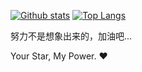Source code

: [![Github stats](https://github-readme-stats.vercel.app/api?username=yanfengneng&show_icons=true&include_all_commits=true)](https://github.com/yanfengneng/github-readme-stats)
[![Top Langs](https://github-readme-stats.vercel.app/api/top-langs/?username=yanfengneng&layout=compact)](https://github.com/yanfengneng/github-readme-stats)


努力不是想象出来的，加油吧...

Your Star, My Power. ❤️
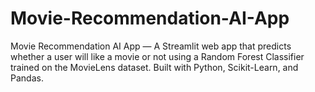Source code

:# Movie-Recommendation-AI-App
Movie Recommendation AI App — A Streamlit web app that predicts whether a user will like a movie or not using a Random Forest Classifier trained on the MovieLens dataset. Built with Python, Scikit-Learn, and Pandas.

▬▬▬▬▬▬

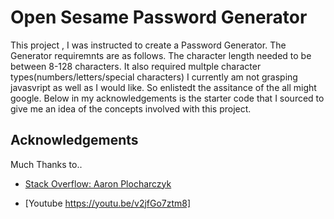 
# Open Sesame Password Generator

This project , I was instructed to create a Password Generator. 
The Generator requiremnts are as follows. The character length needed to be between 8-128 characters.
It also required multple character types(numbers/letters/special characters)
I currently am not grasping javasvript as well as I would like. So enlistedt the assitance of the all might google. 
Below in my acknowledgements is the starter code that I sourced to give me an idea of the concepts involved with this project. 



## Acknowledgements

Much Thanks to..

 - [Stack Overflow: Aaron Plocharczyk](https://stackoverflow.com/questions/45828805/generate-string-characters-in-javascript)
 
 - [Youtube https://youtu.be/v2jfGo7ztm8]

▬▬▬▬▬▬

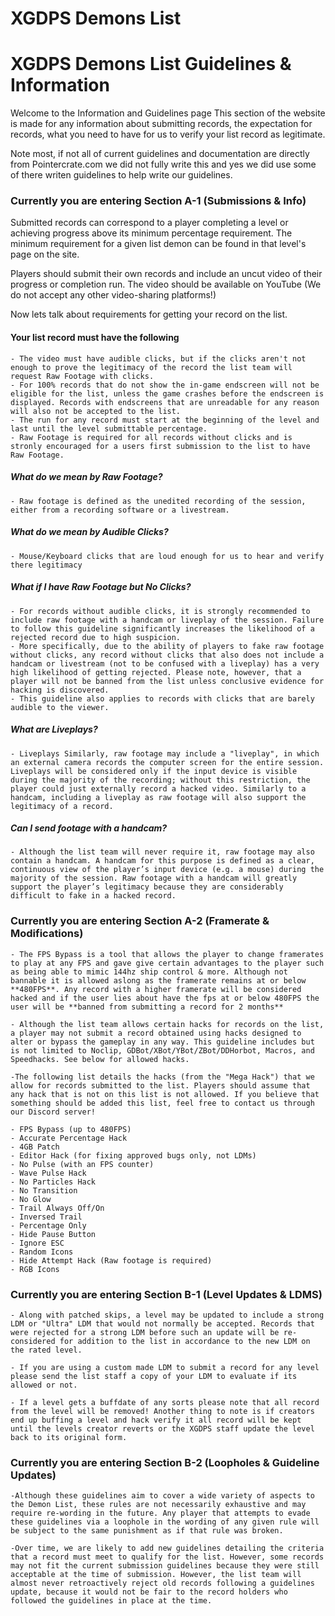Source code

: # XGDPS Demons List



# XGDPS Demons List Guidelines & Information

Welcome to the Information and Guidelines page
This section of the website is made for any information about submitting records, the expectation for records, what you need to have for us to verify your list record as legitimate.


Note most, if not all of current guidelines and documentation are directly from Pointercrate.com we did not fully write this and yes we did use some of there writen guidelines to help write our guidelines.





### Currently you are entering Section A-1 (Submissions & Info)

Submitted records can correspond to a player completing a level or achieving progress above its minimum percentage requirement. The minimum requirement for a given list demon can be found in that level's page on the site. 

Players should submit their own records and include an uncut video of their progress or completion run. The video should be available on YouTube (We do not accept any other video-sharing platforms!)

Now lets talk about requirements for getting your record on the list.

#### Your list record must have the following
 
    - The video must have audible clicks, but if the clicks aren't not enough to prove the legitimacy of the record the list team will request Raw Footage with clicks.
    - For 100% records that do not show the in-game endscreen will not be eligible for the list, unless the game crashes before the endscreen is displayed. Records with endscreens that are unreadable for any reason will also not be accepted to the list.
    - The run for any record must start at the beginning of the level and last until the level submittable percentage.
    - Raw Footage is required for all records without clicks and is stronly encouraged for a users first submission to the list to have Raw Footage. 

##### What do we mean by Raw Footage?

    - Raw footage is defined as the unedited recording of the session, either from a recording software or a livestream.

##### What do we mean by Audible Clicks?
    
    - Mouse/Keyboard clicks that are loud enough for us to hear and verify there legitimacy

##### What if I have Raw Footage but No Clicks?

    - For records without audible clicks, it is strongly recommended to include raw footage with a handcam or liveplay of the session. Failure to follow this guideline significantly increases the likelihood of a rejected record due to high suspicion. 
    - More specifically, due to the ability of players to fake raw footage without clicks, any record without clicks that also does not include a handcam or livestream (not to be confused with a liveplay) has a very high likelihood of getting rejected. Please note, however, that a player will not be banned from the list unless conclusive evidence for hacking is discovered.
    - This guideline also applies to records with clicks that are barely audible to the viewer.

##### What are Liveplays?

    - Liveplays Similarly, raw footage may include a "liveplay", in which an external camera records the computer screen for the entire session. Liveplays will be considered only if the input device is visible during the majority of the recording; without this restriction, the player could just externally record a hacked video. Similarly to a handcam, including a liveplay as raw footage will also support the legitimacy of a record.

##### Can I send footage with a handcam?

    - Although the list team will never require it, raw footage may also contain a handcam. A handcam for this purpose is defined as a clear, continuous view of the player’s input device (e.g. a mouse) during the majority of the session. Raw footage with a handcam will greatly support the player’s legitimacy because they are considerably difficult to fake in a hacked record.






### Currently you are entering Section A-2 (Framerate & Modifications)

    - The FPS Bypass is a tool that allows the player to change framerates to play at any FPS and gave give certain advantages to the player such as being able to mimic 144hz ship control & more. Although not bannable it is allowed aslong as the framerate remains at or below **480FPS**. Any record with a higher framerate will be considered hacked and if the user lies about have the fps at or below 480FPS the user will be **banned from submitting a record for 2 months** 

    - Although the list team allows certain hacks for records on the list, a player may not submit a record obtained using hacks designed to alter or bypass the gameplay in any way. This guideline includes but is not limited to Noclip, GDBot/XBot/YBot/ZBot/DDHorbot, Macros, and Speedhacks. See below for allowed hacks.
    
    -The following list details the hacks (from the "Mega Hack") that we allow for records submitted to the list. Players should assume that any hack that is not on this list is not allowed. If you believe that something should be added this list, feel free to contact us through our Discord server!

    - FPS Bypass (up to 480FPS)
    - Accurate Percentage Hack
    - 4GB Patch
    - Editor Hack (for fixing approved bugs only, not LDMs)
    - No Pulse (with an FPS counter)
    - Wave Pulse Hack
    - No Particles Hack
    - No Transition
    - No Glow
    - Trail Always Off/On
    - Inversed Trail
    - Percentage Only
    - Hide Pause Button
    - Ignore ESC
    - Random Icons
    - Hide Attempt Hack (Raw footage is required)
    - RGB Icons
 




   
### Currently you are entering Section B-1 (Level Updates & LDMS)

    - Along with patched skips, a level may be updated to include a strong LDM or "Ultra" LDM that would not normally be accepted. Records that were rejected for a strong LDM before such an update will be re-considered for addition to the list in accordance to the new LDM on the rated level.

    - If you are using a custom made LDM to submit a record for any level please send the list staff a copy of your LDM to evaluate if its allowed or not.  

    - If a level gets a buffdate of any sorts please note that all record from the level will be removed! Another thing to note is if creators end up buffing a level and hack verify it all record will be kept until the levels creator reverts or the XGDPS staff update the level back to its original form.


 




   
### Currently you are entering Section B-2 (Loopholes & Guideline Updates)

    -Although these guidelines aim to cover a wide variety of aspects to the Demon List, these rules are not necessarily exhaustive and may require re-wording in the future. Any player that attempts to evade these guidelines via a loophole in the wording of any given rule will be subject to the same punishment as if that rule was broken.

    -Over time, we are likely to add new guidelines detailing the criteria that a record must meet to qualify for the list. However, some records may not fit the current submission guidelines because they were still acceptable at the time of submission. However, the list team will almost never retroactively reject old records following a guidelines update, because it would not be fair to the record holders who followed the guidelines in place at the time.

▬▬▬▬▬▬

- [Task directions] Reproduce exactly the entries above, limited to the lines from the one with "It also required" through the one with "- [Stack Overflow: Aaron", both included.

- [Response to this task]
It also required multple character types(numbers/letters/special characters)
I currently am not grasping javasvript as well as I would like. So enlistedt the assitance of the all might google. 
Below in my acknowledgements is the starter code that I sourced to give me an idea of the concepts involved with this project. 



## Acknowledgements

Much Thanks to..

 - [Stack Overflow: Aaron Plocharczyk](https://stackoverflow.com/questions/45828805/generate-string-characters-in-javascript)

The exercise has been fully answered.